I think the gap in understanding between haiku poets and tanka is not nearly as great as the gap between the general populace (including serious poets) and haiku. I think haiku poets who try tanka should understand that while some techniques are similar (the pause or turn in the poem, for example), tanka has a broader palette of colours, and perhaps one or two more painting tools, than does haiku. My pet peeve with tanka are attempts that could easily be lineated as haiku, but are “stretched” over five lines. Stretching a haiku does not a tanka make.

 

ACM: Would a “naïve” reader who came upon a tanka in a mixed-genre journal recognize it as distinct from other English short poetry?

A good tanka can create its own context, reaching back to all of tanka’s past as a sort of “genre allusion” that makes it a deeper poem. But whether the reader knows it’s a tanka or not, it has to be good poetry. I think that’s what we all want regardless of definitions—to make good poetry.

  

Postscript 

Originally, I was going to have the first meeting of the Tanka Society of America in California, but when the Global Haiku Festival was scheduled for April of 2000 at Millikin University in Decatur, Illinois, I asked Randy Brooks if I could use a room there for the society’s first meeting, to which he agreed. This struck me as being a more neutral or central place for this first meeting, thus avoiding any sense that the organization was focused just in California, which was never my intent. This decision contrasted with the Haiku Society of America, which was started in New York City and was essentially just a New York organization for most of its early years of existence. Unlike the HSA, the TSA has never had regular meetings, so that has also helped remove any geographical limitation in the way that first narrowed the HSA.

        For almost a year prior to the first tanka society meeting, I had been corresponding with various other people, especially Sanford Goldstein, about my starting such a society. I wanted to model it after the Haiku Society of America, and proposed the name of “Tanka Society of America.” This name is obvious, of course, but I deliberately wanted it to be parallel to the HSA, and I borrowed much of the tanka society’s structure and traditions from the HSA—and I’m grateful to the HSA for providing a fine model to follow.

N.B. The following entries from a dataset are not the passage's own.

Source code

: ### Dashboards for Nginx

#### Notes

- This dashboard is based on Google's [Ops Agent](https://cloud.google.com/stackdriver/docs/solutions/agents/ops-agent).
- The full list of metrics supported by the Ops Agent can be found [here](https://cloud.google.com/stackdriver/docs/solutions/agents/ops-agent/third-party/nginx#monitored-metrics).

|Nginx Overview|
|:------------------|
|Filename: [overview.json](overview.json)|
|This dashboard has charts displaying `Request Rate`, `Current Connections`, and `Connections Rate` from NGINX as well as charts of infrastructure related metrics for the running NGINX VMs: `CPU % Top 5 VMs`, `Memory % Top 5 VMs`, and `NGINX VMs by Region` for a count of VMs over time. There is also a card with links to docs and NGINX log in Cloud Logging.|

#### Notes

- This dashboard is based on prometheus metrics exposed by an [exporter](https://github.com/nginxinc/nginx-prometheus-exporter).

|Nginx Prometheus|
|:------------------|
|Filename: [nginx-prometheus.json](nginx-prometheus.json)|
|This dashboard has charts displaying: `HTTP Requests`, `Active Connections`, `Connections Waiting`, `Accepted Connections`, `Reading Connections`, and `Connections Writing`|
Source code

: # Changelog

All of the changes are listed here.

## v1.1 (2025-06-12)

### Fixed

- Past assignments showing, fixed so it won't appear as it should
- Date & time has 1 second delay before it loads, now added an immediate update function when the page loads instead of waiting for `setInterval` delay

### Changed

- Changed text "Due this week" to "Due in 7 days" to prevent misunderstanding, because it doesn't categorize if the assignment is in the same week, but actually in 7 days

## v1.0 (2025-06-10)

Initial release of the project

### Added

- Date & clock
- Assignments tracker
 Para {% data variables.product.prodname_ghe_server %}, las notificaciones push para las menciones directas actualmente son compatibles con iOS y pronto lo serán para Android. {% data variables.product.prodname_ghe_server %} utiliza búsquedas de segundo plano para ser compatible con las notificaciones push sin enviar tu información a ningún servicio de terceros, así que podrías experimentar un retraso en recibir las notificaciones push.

        For the society to bloom, I figured that one of the most important necessities was a means to communicate with each other, so I wrote to Pamela Miller Ness to ask her to get involved as newsletter editor, and also talked with a few other people, especially William J. Higginson and Paul O. Williams, about ideas and plans, setting up a potential executive committee before the meeting itself. Because I had set everything up, I ran the meeting (see my report of the meeting at the Millikin University site). As those present at the meeting will remember, I was willing to let someone else be president, but because I had made the meeting happen, publicized it (and asked others to help me), had set the agenda, and directed its proceedings, it was no surprise that those present insisted that I run the organization since I started it. Thus I was elected as the first president, a position that I was grateful to hold for five years.

        The formation of the Haiku Society of America had a similar genesis. Harold G. Henderson and Leroy Kanterman, as founders, called for a first meeting, which took place in New York City in October of 1968. As documented in the 1994 HSA book A Haiku Path, Henderson and Kanterman were the founders, and those present at the first meeting were charter members. Likewise, the initial charter members of the Tanka Society of America were those who were present for that entire first meeting (not counting a few people who came and went). In addition to me, this included Randy M. Brooks, Naomi Y. Brown, David Cobb, Ellen Compton, Job Conger, Penny Harter, William J. Higginson, Larry Lavenz, Pamela Miller Ness, Michael Nickels-Wisdom, Chris Spindel, Celia Stuart-Powles, and Paul O. Williams. To help generate new memberships, I proposed that anyone who joined before the end of the year 2000 would also be considered charter members, and we quickly topped 100 members as a result, and topped even 150 members shortly after that.